#### WHAT THE TASK ASKS:
What lines in the following entries hold the word "looking"? Copy each one.

[[ EXERCISE INPUT, beginning ]]

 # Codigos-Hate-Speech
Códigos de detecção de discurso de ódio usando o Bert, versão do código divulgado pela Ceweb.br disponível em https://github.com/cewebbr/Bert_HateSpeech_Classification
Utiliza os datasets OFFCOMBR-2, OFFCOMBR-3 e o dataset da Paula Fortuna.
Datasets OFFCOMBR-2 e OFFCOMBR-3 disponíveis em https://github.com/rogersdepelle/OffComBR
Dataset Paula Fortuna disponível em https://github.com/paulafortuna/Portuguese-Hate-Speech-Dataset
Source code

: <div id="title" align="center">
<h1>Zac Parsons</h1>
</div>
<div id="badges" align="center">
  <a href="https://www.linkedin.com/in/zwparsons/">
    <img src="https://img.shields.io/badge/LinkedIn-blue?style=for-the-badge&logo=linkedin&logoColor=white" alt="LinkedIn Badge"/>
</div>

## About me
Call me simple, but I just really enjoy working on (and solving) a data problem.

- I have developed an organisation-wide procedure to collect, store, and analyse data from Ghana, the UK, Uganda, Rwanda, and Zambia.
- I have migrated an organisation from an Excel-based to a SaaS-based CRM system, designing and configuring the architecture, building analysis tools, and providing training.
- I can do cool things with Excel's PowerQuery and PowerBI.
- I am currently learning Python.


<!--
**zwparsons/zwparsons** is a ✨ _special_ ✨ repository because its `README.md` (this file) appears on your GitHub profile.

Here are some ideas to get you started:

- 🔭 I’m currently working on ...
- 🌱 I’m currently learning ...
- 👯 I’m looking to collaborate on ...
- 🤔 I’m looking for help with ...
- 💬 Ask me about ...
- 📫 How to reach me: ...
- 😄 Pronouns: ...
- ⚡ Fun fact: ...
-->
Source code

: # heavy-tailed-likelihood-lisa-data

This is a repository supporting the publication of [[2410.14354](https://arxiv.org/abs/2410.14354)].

[[ EXERCISE INPUT, end ]]

#### OUTPUT FOR THIS TASK:
- 👯 I’m looking to collaborate on ...
- 🤔 I’m looking for help with ...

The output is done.